[PROVIDED MATERIAL — start]
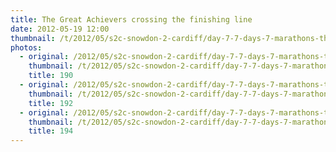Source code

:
 ```yaml
---
title: The Great Achievers crossing the finishing line
date: 2012-05-19 12:00
thumbnail: /t/2012/05/s2c-snowdon-2-cardiff/day-7-7-days-7-marathons-the-end/the-great-achievers-crossing-the-finishing-line/190.jpg
photos:
  - original: /2012/05/s2c-snowdon-2-cardiff/day-7-7-days-7-marathons-the-end/the-great-achievers-crossing-the-finishing-line/190.jpg
    thumbnail: /t/2012/05/s2c-snowdon-2-cardiff/day-7-7-days-7-marathons-the-end/the-great-achievers-crossing-the-finishing-line/190.jpg
    title: 190
  - original: /2012/05/s2c-snowdon-2-cardiff/day-7-7-days-7-marathons-the-end/the-great-achievers-crossing-the-finishing-line/192.jpg
    thumbnail: /t/2012/05/s2c-snowdon-2-cardiff/day-7-7-days-7-marathons-the-end/the-great-achievers-crossing-the-finishing-line/192.jpg
    title: 192
  - original: /2012/05/s2c-snowdon-2-cardiff/day-7-7-days-7-marathons-the-end/the-great-achievers-crossing-the-finishing-line/194.jpg
    thumbnail: /t/2012/05/s2c-snowdon-2-cardiff/day-7-7-days-7-marathons-the-end/the-great-achievers-crossing-the-finishing-line/194.jpg
    title: 194
---
```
[PROVIDED MATERIAL — finish]
**WHAT YOU HAVE TO DO**. Return a copy of every line in the records that includes the string "title".

**FINISHED TASK**.
title: The Great Achievers crossing the finishing line
    title: 190
    title: 192
    title: 194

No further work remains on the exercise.